| Task description |
Scan the listing below for "wojnie", then report every line that has it.

| Information given |

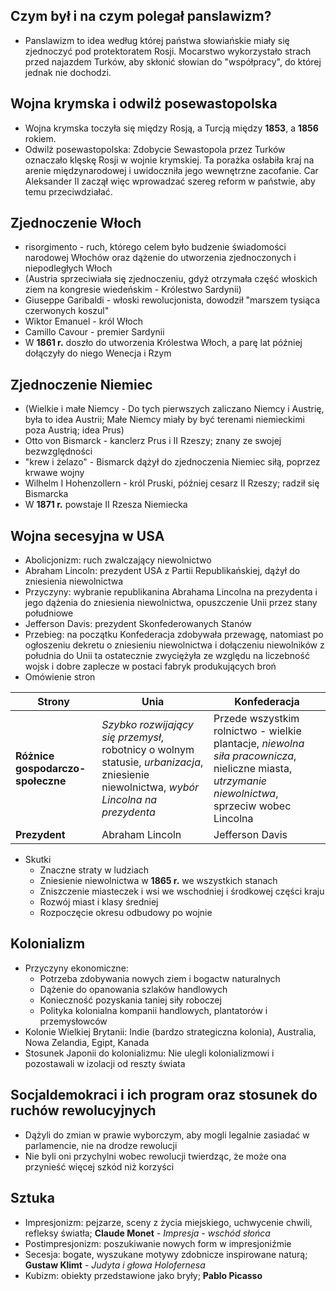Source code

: ## Czym był i na czym polegał panslawizm?
- Panslawizm to idea według której państwa słowiańskie miały się zjednoczyć pod protektoratem Rosji. Mocarstwo wykorzystało strach przed najazdem Turków, aby skłonić słowian do "współpracy", do której jednak nie dochodzi.
## Wojna krymska i odwilż posewastopolska
- Wojna krymska toczyła się między Rosją, a Turcją między **1853**, a **1856** rokiem.
- Odwilż posewastopolska: Zdobycie Sewastopola przez Turków oznaczało klęskę Rosji w wojnie krymskiej. Ta porażka osłabiła kraj na arenie międzynarodowej i uwidoczniła jego wewnętrzne zacofanie. Car Aleksander II zaczął więc wprowadzać szereg reform w państwie, aby temu przeciwdziałać.
## Zjednoczenie Włoch
- risorgimento - ruch, którego celem było budzenie świadomości narodowej Włochów oraz dążenie do utworzenia zjednoczonych i niepodległych Włoch
- (Austria sprzeciwiała się zjednoczeniu, gdyż otrzymała część włoskich ziem na kongresie wiedeńskim - Królestwo Sardynii)
- Giuseppe Garibaldi - włoski rewolucjonista, dowodził "marszem tysiąca czerwonych koszul"
- Wiktor Emanuel - król Włoch
- Camillo Cavour - premier Sardynii
- W **1861 r.** doszło do utworzenia Królestwa Włoch, a parę lat później dołączyły do niego Wenecja i Rzym
## Zjednoczenie Niemiec
- (Wielkie i małe Niemcy - Do tych pierwszych zaliczano Niemcy i Austrię, była to idea Austrii; Małe Niemcy miały by być terenami niemieckimi poza Austrią; idea Prus)
- Otto von Bismarck - kanclerz Prus i II Rzeszy; znany ze swojej bezwzględności
- "krew i żelazo" - Bismarck dążył do zjednoczenia Niemiec siłą, poprzez krwawe wojny
- Wilhelm I Hohenzollern - król Pruski, później cesarz II Rzeszy; radził się Bismarcka
- W **1871 r.** powstaje II Rzesza Niemiecka
## Wojna secesyjna w USA
- Abolicjonizm: ruch zwalczający niewolnictwo
- Abraham Lincoln: prezydent USA z Partii Republikańskiej, dążył do zniesienia niewolnictwa
- Przyczyny: wybranie republikanina Abrahama Lincolna na prezydenta i jego dążenia do zniesienia niewolnictwa, opuszczenie Unii przez stany południowe
- Jefferson Davis: prezydent Skonfederowanych Stanów
- Przebieg: na początku Konfederacja zdobywała przewagę, natomiast po ogłoszeniu dekretu o zniesieniu niewolnictwa i dołączeniu niewolników z południa do Unii ta ostatecznie zwyciężyła ze względu na liczebność wojsk i dobre zaplecze w postaci fabryk produkujących broń
- Omówienie stron

| Strony                            | Unia                                                                                                                                   | Konfederacja                                                                                                                                      |
| --------------------------------- | -------------------------------------------------------------------------------------------------------------------------------------- | ------------------------------------------------------------------------------------------------------------------------------------------------- |
| **Różnice gospodarczo-społeczne** | *Szybko rozwijający się przemysł*, robotnicy o wolnym statusie, *urbanizacja*, zniesienie niewolnictwa, *wybór Lincolna na prezydenta* | Przede wszystkim rolnictwo - wielkie plantacje, *niewolna siła pracownicza*, nieliczne miasta, *utrzymanie niewolnictwa*, sprzeciw wobec Lincolna |
| **Prezydent**                     | Abraham Lincoln                                                                                                                        | Jefferson Davis                                                                                                                                   |
- Skutki
	- Znaczne straty w ludziach
	- Zniesienie niewolnictwa w **1865 r.** we wszystkich stanach
	- Zniszczenie miasteczek i wsi we wschodniej i środkowej części kraju
	- Rozwój miast i klasy średniej
	- Rozpoczęcie okresu odbudowy po wojnie

## Kolonializm
- Przyczyny ekonomiczne:
	- Potrzeba zdobywania nowych ziem i bogactw naturalnych
	- Dążenie do opanowania szlaków handlowych
	- Konieczność pozyskania taniej siły roboczej
	- Polityka kolonialna kompanii handlowych, plantatorów i przemysłowców
- Kolonie Wielkiej Brytanii: Indie (bardzo strategiczna kolonia), Australia, Nowa Zelandia, Egipt, Kanada
- Stosunek Japonii do kolonializmu: Nie ulegli kolonializmowi i pozostawali w izolacji od reszty świata
## Socjaldemokraci i ich program oraz stosunek do ruchów rewolucyjnych
- Dążyli do zmian w prawie wyborczym, aby mogli legalnie zasiadać w parlamencie, nie na drodze rewolucji
- Nie byli oni przychylni wobec rewolucji twierdząc, że może ona przynieść więcej szkód niż korzyści
## Sztuka
- Impresjonizm: pejzarze, sceny z życia miejskiego, uchwycenie chwili, refleksy światła; **Claude Monet** - *Impresja - wschód słońca*
- Postimpresjonizm: poszukiwanie nowych form w impresjoniźmie
- Secesja: bogate, wyszukane motywy zdobnicze inspirowane naturą; **Gustaw Klimt** - *Judyta i głowa Holofernesa*
- Kubizm: obiekty przedstawione jako bryły; **Pablo Picasso**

| Exercise result |
- Odwilż posewastopolska: Zdobycie Sewastopola przez Turków oznaczało klęskę Rosji w wojnie krymskiej. Ta porażka osłabiła kraj na arenie międzynarodowej i uwidoczniła jego wewnętrzne zacofanie. Car Aleksander II zaczął więc wprowadzać szereg reform w państwie, aby temu przeciwdziałać.
	- Rozpoczęcie okresu odbudowy po wojnie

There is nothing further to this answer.